--- Goal of the exercise ---
Print, from the listing below, the lines starting at the line containing "3. Exclusively play" and ending at the line containing "66654 55543 44432 131", exactly as they stand, and print nothing else.

--- Records provided ---
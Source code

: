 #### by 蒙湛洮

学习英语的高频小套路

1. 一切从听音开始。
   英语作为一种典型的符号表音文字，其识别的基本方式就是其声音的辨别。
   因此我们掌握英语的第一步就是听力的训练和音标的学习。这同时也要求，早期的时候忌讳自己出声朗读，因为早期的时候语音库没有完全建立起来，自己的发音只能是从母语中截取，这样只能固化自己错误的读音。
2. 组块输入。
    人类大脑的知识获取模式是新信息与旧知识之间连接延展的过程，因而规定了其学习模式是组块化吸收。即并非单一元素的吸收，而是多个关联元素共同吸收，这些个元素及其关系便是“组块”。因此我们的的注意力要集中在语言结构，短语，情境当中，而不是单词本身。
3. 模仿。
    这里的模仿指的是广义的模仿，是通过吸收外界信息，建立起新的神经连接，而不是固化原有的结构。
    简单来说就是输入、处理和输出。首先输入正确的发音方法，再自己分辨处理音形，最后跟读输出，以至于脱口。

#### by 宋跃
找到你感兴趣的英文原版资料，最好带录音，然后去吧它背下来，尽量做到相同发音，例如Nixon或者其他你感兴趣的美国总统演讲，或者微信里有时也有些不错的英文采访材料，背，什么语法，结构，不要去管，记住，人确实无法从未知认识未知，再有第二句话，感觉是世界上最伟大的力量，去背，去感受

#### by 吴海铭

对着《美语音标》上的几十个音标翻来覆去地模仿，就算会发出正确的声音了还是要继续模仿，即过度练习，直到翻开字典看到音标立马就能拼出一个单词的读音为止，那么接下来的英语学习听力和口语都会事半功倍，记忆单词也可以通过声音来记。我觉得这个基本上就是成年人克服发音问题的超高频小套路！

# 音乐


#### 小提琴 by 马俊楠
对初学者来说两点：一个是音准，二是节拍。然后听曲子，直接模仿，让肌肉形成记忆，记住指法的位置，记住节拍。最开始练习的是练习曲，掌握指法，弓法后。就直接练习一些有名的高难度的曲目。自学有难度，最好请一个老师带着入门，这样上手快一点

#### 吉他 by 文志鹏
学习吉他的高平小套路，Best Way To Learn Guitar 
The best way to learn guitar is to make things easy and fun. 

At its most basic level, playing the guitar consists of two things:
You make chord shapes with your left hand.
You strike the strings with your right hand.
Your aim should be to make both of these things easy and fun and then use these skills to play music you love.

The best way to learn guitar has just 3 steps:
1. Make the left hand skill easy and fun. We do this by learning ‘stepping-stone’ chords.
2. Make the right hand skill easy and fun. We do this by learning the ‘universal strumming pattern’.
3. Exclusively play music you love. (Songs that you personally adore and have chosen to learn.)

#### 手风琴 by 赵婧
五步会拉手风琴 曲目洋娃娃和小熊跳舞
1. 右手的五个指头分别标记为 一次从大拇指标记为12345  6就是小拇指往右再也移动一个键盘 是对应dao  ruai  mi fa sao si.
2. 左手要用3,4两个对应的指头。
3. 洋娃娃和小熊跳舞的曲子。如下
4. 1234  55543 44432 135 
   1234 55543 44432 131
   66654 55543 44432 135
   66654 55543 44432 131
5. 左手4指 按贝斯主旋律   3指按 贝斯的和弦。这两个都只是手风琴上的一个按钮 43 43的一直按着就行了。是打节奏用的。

--- Result of the task ---
3. Exclusively play music you love. (Songs that you personally adore and have chosen to learn.)

#### 手风琴 by 赵婧
五步会拉手风琴 曲目洋娃娃和小熊跳舞
1. 右手的五个指头分别标记为 一次从大拇指标记为12345  6就是小拇指往右再也移动一个键盘 是对应dao  ruai  mi fa sao si.
2. 左手要用3,4两个对应的指头。
3. 洋娃娃和小熊跳舞的曲子。如下
4. 1234  55543 44432 135 
   1234 55543 44432 131
   66654 55543 44432 135
   66654 55543 44432 131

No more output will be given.